Animal models of psychiatric illness give rise to other concerns. Qualitative assessments of behavior are too often subjective. This would lead the investigator to observe what they want to observe in subjects, and to render conclusions in line with their expectations. Also, the imprecise diagnostic criteria for psychiatric illnesses inevitably lead to problems modeling the condition; e.g., since a person with major depressive disorder may experience weight loss or weight gain, insomnia or hypersomnia, we cannot with any certainty say that a rat with insomnia and weight loss is depressed. Furthermore, the complex nature of psychiatric conditions makes it difficult/impossible to translate human behaviors and deficits; e.g., language deficit plays a major role in autistic spectrum disorders, but – since rodents do not have language – it is not possible to develop a language-impaired "autistic" mouse.

==Ethics==
Debate about the ethical use of animals in research dates at least as far back as 1822 when the British Parliament enacted the first law for animal protection preventing cruelty to cattle, the Cruel Treatment of Cattle Act 1822. This was followed by the Cruelty to Animals Act 1835 and the Cruelty to Animals Act 1849, which criminalized ill-treating, over-driving, and torturing animals. In 1876, under pressure from the National Anti-Vivisection Society, the Cruelty to Animals Act 1849 was amended by the Cruelty to Animals Act 1876 to include regulations governing the use of animals in research. This new act stipulated that 1) experiments must be proven absolutely necessary for instruction, or to save or prolong human life; 2) animals must be properly anesthetized; and 3) animals must be killed as soon as the experiment is over. Today, these three principles are central to the laws and guidelines governing the use of animals and research. In the U.S., the Animal Welfare Act of 1970 (see also Laboratory Animal Welfare Act) set standards for animal use and care in research. This law is enforced by APHIS's Animal Care program see AWA policies.

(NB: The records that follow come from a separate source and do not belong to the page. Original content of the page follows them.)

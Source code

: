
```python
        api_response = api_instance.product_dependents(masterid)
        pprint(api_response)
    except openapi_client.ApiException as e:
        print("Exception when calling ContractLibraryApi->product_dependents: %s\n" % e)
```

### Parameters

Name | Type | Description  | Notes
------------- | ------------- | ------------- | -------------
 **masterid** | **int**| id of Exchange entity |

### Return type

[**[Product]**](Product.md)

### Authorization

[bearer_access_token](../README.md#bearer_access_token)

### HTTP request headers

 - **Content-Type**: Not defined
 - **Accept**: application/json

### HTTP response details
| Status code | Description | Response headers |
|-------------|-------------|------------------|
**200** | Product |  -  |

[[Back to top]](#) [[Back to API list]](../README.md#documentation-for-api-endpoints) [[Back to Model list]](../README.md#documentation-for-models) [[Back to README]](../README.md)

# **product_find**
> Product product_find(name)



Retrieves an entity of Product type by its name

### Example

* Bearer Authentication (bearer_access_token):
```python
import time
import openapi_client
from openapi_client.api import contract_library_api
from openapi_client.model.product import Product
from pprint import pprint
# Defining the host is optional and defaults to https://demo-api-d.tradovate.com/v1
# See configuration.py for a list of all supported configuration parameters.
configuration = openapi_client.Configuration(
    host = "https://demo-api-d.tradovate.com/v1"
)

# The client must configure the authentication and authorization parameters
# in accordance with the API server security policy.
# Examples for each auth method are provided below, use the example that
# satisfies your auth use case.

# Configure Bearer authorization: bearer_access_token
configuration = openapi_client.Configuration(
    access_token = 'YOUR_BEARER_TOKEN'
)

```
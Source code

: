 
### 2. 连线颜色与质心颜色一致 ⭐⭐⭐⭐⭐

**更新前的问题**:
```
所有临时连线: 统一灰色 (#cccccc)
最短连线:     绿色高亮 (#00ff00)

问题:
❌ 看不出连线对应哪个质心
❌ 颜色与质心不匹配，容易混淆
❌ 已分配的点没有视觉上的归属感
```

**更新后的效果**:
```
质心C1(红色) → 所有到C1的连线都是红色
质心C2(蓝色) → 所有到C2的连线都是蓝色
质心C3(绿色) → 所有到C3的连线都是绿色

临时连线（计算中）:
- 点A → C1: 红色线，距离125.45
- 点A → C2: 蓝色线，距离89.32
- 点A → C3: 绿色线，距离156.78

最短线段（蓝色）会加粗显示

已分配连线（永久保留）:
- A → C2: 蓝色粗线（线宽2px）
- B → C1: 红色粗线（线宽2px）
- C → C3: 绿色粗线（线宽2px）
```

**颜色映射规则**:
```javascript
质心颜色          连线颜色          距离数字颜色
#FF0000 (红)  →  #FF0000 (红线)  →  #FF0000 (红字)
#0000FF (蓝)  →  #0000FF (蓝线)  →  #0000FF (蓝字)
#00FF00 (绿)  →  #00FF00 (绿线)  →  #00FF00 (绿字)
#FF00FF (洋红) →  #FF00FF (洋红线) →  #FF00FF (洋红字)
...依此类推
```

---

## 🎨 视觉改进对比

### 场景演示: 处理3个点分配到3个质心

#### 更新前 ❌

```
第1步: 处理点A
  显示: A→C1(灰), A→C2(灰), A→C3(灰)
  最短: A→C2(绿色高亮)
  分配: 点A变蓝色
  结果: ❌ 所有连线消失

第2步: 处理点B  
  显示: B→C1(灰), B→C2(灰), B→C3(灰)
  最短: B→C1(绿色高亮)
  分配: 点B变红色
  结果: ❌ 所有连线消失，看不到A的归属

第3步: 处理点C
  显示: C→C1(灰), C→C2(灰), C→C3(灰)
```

In academic settings in which NIH funding is used for animal research, institutions are governed by the NIH Office of Laboratory Animal Welfare (OLAW). At each site, OLAW guidelines and standards are upheld by a local review board called the Institutional Animal Care and Use Committee (IACUC). All laboratory experiments involving living animals are reviewed and approved by this committee. In addition to proving the potential for benefit to human health, minimization of pain and distress, and timely and humane euthanasia, experimenters must justify their protocols based on the principles of Replacement, Reduction and Refinement.

Replacement refers to efforts to engage alternatives to animal use. This includes the use of computer models, non-living tissues and cells, and replacement of "higher-order" animals (primates and mammals) with "lower" order animals (e.g. cold-blooded animals, invertebrates, bacteria) wherever possible (list of common model organisms approved for use by the NIH).

Reduction refers to efforts to minimize number of animals used during the course of an experiment, as well as prevention of unnecessary replication of previous experiments. To satisfy this requirement, mathematical calculations of statistical power are employed to determine the minimum number of animals that can be used to get a statistically significant experimental result. Reduction involves methods to maximize information provided while minimizing the number of animals applied.

Refinement refers to efforts to make experimental design as painless and efficient as possible in order to minimize the suffering of each animal subject.

While significant advances have been made in the care and treatment of animals, this is an ever-evolving debate. Animal rights and protection groups such as the ASPCA, PETA and BUAV continue to advocate for the best laboratory conditions, and experimental protocols possible for animals in research. Pressure from these groups has also led to novel modes of experimentation, which does not involve the sacrifice of live animals.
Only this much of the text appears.